Wednesday, August 19, 2009
Searching For Perfection
Some adolescent thought patterns have become a little bit clearer to me after decades of teaching history to idealistic teenagers. For example, many start perceiving their parents’ flaws and their disdain for those flaws sometimes manifests as rebellion. Having heretofore seen their parents as perfect, the newly-perceived foibles often become magnified. Then they see defects in everybody and figure there’s no point in trying to improve anymore because perfection is unattainable. Others rebel because they still believe humans can achieve perfection both as individuals and, collectively, as a society - and become intolerant of anything less. They will roll their eyes in disapproval and walk fifty paces behind parents in public. Criticism of parental blemishes becomes quite fashionable with their peers.
By their twenties, most lighten up on their parents as they accept that no human is perfect, but persist in their belief that a perfect society is attainable. If their government doesn’t successfully anticipate all difficulties, for example, or doesn’t fix them immediately after they occur, then it’s incompetent in their eyes. At this point, their acidic parental disdain is transfered to their imperfect government and it’s fashionable to run it down. Yet they persist in thinking flawed people can create a flawless method of ruling society in which everyone is nice and generous works hard for the good of everyone else.
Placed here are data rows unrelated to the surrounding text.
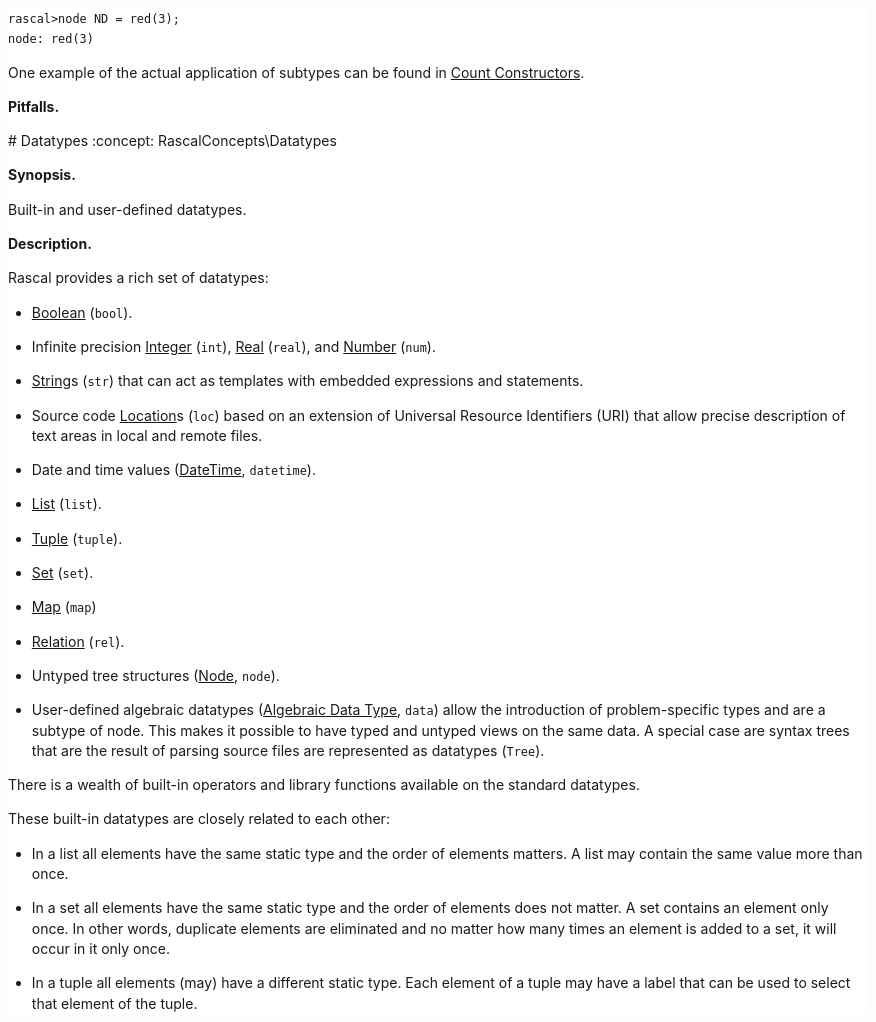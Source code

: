     rascal>node ND = red(3);
    node: red(3)

One example of the actual application of subtypes can be found in [Count Constructors](/Recipes#Common-CountConstructors).

**Pitfalls.**

\# Datatypes :concept: RascalConcepts\\Datatypes

**Synopsis.**

Built-in and user-defined datatypes.

**Description.**

Rascal provides a rich set of datatypes:

-   [Boolean](/Rascal#Values-Boolean) (`bool`).

-   Infinite precision [Integer](/Rascal#Values-Integer) (`int`), [Real](/Rascal#Values-Real) (`real`), and [Number](/Rascal#Values-Number) (`num`).

-   [String](/Rascal#Values-String)s (`str`) that can act as templates with embedded expressions and statements.

-   Source code [Location](/Rascal#Values-Location)s (`loc`) based on an extension of Universal Resource Identifiers (URI) that allow precise description of text areas in local and remote files.

-   Date and time values ([DateTime](/Rascal#Values-DateTime), `datetime`).

-   [List](/Rascal#Values-List) (`list`).

-   [Tuple](/Rascal#Values-Tuple) (`tuple`).

-   [Set](/Rascal#Values-Set) (`set`).

-   [Map](/Rascal#Values-Map) (`map`)

-   [Relation](/Rascal#Values-Relation) (`rel`).

-   Untyped tree structures ([Node](/Rascal#Values-Node), `node`).

-   User-defined algebraic datatypes ([Algebraic Data Type](/Rascal#Declarations-AlgebraicDataType), `data`) allow the introduction of problem-specific types and are a subtype of node. This makes it possible to have typed and untyped views on the same data. A special case are syntax trees that are the result of parsing source files are represented as datatypes (`Tree`).

There is a wealth of built-in operators and library functions available on the standard datatypes.

These built-in datatypes are closely related to each other:

-   In a list all elements have the same static type and the order of elements matters. A list may contain the same value more than once.

-   In a set all elements have the same static type and the order of elements does not matter. A set contains an element only once. In other words, duplicate elements are eliminated and no matter how many times an element is added to a set, it will occur in it only once.

-   In a tuple all elements (may) have a different static type. Each element of a tuple may have a label that can be used to select that element of the tuple.
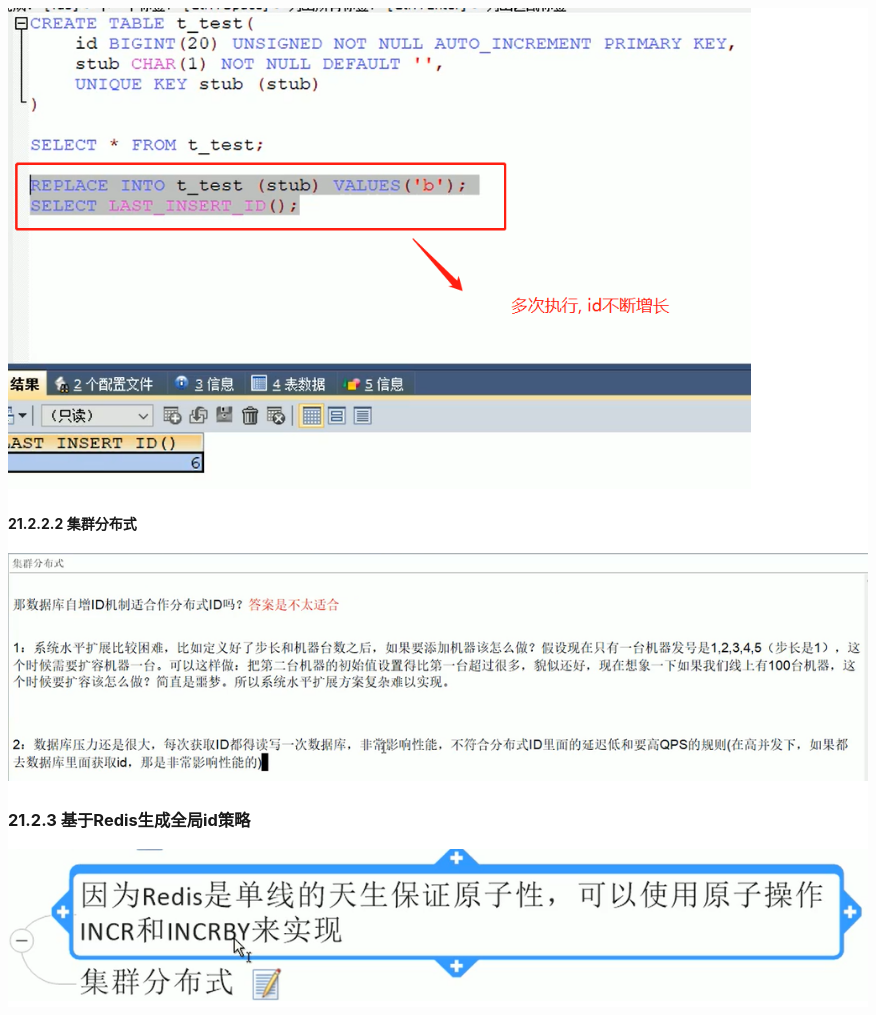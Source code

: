 <img src="../../../图片/image-20210613141119152.png" alt="image-20210613141119152" style="zoom:80%;" />



#### 21.2.2.2  集群分布式

![image-20210613141659507](../../../图片/image-20210613141659507.png)



### 21.2.3 基于Redis生成全局id策略

![image-20210613142240008](../../../图片/image-20210613142240008.png)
All get whatever they need - free education, health care, housing, food, transportation - and government pays for it all by taxing those who produce the most. It’s a socialist pipe dream of course, but a persistent one among liberals young and old.
Liberals don’t consider themselves communists, but will speak of it wistfully and belief in the communist ideal of “From each according to his ability, and to each, according to his need,” dies hard. Although communism has failed miserably wherever it’s been tried, that’s only because it wasn’t applied properly, they insist. If only the right people had been in charge, it would have worked nicely.
The optimistic enthusiasm of youth is valuable for our culture and energizing for us all. Every society needs it, and it's one of the things that keeps this old teacher coming back each year. As Winston Churchill said: “If you’re not a liberal when you’re twenty, you have no heart. If you’re still a liberal when you’re forty, you have no brain.” Youthful idealism has its place and works best when it’s guided by the wisdom of experience. When I teach students about today’s political spectrum, for example, and explain that I used to be liberal and now I’m conservative, they ask what made me change. My short answer is: “I grew up.”
Thankfully, the Constitution creating our republic was written by men who had grown up, and that’s why it has lasted this long. A guiding principle as they wrote was their conviction that humans are flawed, and exercise of government power must be checked and balanced and decentralized - and, that people will be most productive when pursuing our own happiness.
The curriculum I’m responsible to teach is 20th century US History and one of the strongest dynamics in that hundred years is the struggle between our free enterprise system and the rise of communism. In the second half of the century, the Cold War was its principal dynamic. To help them understand communism’s appeal, I use The Complete Idiot’s Guide To Communism, which starts by describing utopian communes springing up and dying out in Europe and America in the mid-19th century. Among these were Shakers, Amana communities, Rappites, Brook Farm, Oneida, and others. Some lasted many decades and others were flashes in the pan, but all diminished to the point of extinction, or close to it. There’s only one remnant, for example, of Shakers in Poland, Maine, not far from where I teach. Presented are many different examples of how flawed people attempted to create perfect societies. When during the 20th century communism was attempted on a grand scale in the Soviet Union, it collapsed dramatically after seven decades. In China, it’s morphing into a government-controlled capitalism.
A few students each year think communism could never be a realistic method of running a country. They intuit the classic criticism that it sounds good, but won’t work because people will not push themselves much when the benefit of their labor goes to others. Playing devil’s advocate, I’ll point out that their parents’ labor is mostly for their benefit, and that fact gives them pause. They eventually conclude that, outside a family, communist ideas are not feasible. At this point, they’re ready to accept Winston Churchill’s declaration that: “Democracy is a the worst form of government, except for all those others that have been tried.”
The young liberals I teach have a lot of heart and I’m looking forward to another crop of them next month. Meanwhile, I find myself wishing, as Churchill did in his time, that the older ones now running our government had more brains.